Verschiedene Interpretationen

Dass Kim einen zweiten Test der Hwasong-17 veranlasste, sehen Analysten vor allem als Reaktion auf den Besuch der US-Vizepräsidentin Kamala Harris auf dem Gipfel der asiatisch-pazifischen Wirtschaftsgemeinschaft (Apec). Zudem sollte er wohl das Scheitern des Starts vom 3. November wettmachen und die technischen Verbesserungen der Hwasong-17 demonstrieren.

Warum Kim sich aber dazu entschloss, auch seine minderjährige Tochter bei diesem Test zu inszenieren, darüber herrscht bis zu einem gewissen Mass Ratlosigkeit. Einige asiatische Diplomaten sehen darin ein Signal an die Welt, dass Nordkorea auch mit der nächsten Generation eine Nuklearmacht bleiben wird. 

Zeichen gegen innen

via REUTERS

Andere Politanalysten gehen davon aus, dass dies vielmehr ein Signal gegen innen war: Kim wolle seine Familie als stabile Einheit darstellen und sich als liebender Familienvater inszenieren.
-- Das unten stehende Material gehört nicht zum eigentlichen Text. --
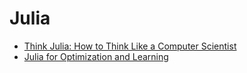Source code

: # Julia

- [Think Julia: How to Think Like a Computer Scientist](https://benlauwens.github.io/ThinkJulia.jl/latest/book.html)
- [Julia for Optimization and Learning](https://juliateachingctu.github.io/Julia-for-Optimization-and-Learning/stable/)
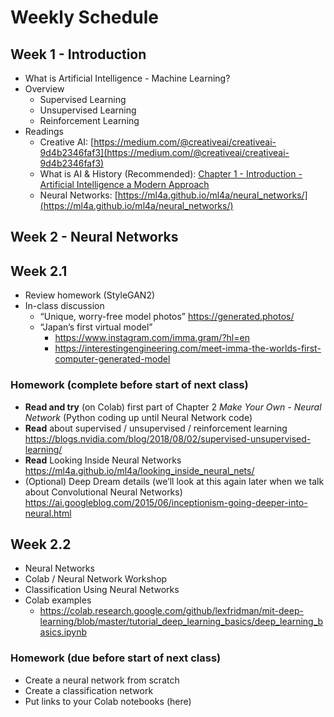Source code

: # Weekly Schedule

## Week 1 - Introduction

- What is Artificial Intelligence - Machine Learning?
- Overview
  - Supervised Learning
  - Unsupervised Learning
  - Reinforcement Learning
- Readings
  - Creative AI:  [https://medium.com/@creativeai/creativeai-9d4b2346faf3](https://medium.com/@creativeai/creativeai-9d4b2346faf3)  
  - What is AI &amp; History (Recommended): [Chapter 1 - Introduction - Artificial Intelligence a Modern Approach](http://web.cecs.pdx.edu/~mperkows/CLASS_479/2017_ZZ_00/02__GOOD_Russel=Norvig=Artificial%20Intelligence%20A%20Modern%20Approach%20(3rd%20Edition).pdf)
  - Neural Networks: [https://ml4a.github.io/ml4a/neural_networks/](https://ml4a.github.io/ml4a/neural_networks/)


## Week 2 - Neural Networks

## Week 2.1
- Review homework (StyleGAN2)
- In-class discussion
  - “Unique, worry-free model photos” https://generated.photos/
  - “Japan’s first virtual model”
    - https://www.instagram.com/imma.gram/?hl=en
    - https://interestingengineering.com/meet-imma-the-worlds-first-computer-generated-model

### Homework (complete before start of next class)
- **Read and try** (on Colab) first part of Chapter 2 *Make Your Own - Neural Network* (Python coding up until Neural Network code)
- **Read** about supervised / unsupervised / reinforcement learning https://blogs.nvidia.com/blog/2018/08/02/supervised-unsupervised-learning/
- **Read** Looking Inside Neural Networks https://ml4a.github.io/ml4a/looking_inside_neural_nets/
- (Optional) Deep Dream details (we’ll look at this again later when we talk about Convolutional Neural Networks) https://ai.googleblog.com/2015/06/inceptionism-going-deeper-into-neural.html

## Week 2.2
- Neural Networks
- Colab / Neural Network Workshop
- Classification Using Neural Networks
- Colab examples
  - https://colab.research.google.com/github/lexfridman/mit-deep-learning/blob/master/tutorial_deep_learning_basics/deep_learning_basics.ipynb

### Homework (due before start of next class)
- Create a neural network from scratch
- Create a classification network
- Put links to your Colab notebooks (here)
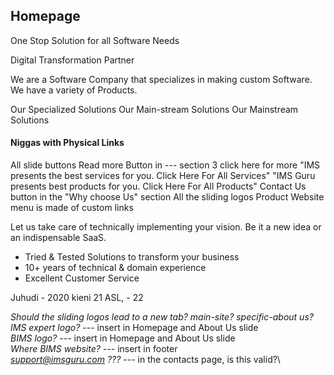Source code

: 
## Homepage
One Stop 
Solution for all
Software Needs

Digital
Transformation
Partner

We are a Software Company that specializes in making custom Software. We have a variety of Products.


Our Specialized Solutions
Our Main-stream Solutions 
Our Mainstream Solutions 
#### Niggas with Physical Links
All slide buttons
Read more Button in --- section 3
click here for more
"IMS presents the best services for you. Click Here For All Services"
"IMS Guru presents best products for you. Click Here For All Products"
Contact Us button in the "Why choose Us" section
All the sliding logos
Product Website menu is made of custom links





Let us take care of technically implementing your vision. Be it a new idea or an indispensable SaaS.
 - Tried & Tested Solutions to transform your business
 - 10+ years of technical & domain experience
 - Excellent Customer Service

Juhudi - 2020
kieni 21
ASL, - 22


*Should the sliding logos lead to a new tab? main-site? specific-about us?*\
*IMS expert logo?*  --- insert in Homepage and About Us slide\
*BIMS logo?*  --- insert in Homepage and About Us slide\
*Where BIMS website?* --- insert in footer\
*support@imsguru.com ???*  --- in the contacts page, is this valid?\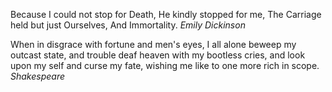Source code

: Because I could not stop for Death,
He kindly stopped for me,
The Carriage held but just Ourselves,
And Immortality.
*Emily Dickinson*

When in disgrace with fortune and men's eyes, 
I all alone beweep my outcast state, and trouble deaf 
heaven with my bootless cries, and look upon my self and
curse my fate, wishing me like to one more rich in scope. *Shakespeare*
Dabei wolle er seinem Volk klarmachen, dass er als Führer und Patriarch in der Lage ist, das Leben und das Eigentum des Landes in der unsicheren internationalen Lage zu schützen. 

Gleichzeitig solle die Tochter als Mitglied der Paektu-Blutlinie dargestellt werden, die nicht durch andere ersetzt werden könne. Paektu steht für den heiligen Berg, auf dem Kims Vater geboren sein soll und womit die Familie ihre Herkunft und Führungsanspruch begründet. 

Fragen zur Nachfolge

Mit der öffentlichen Vorstellung seiner Tochter wolle Kim ihr wohl den Weg zur Macht ebnen, damit sie in der streng patriarchalischen nordkoreanischen Gesellschaft akzeptiert werde, sind sich die meisten Beobachter einig. Unklar aber bleibt, wieso Kim, der noch keine 40 Jahre alt ist, bereits jetzt seine Nachfolge klarmachen will. 

Dass ein nordkoreanischer Machthaber sein Kind öffentlich zeige, sei tatsächlich aussergewöhnlich, sagt Ankit Panda vom Institut Carnegie Endowment for International Peace dem Sender CNN. Andererseits sei die Rolle der Minderjährigen bei dem Test von den staatlichen Medien nicht besonders hervorgehoben worden. 

So bleibt zum Grund des Auftritts Ju Aes einiges offen – doch, wie Analyst Panda hervorhebt: Das von Nordkorea veröffentlichte Video des Starts der Interkontinentalrakete Hwasong-17 dürfte für die westlichen Geheimdienste viel wertvoller sein als alles, was durch die Anwesenheit von Kims Tochter in Erfahrung zu bringen ist.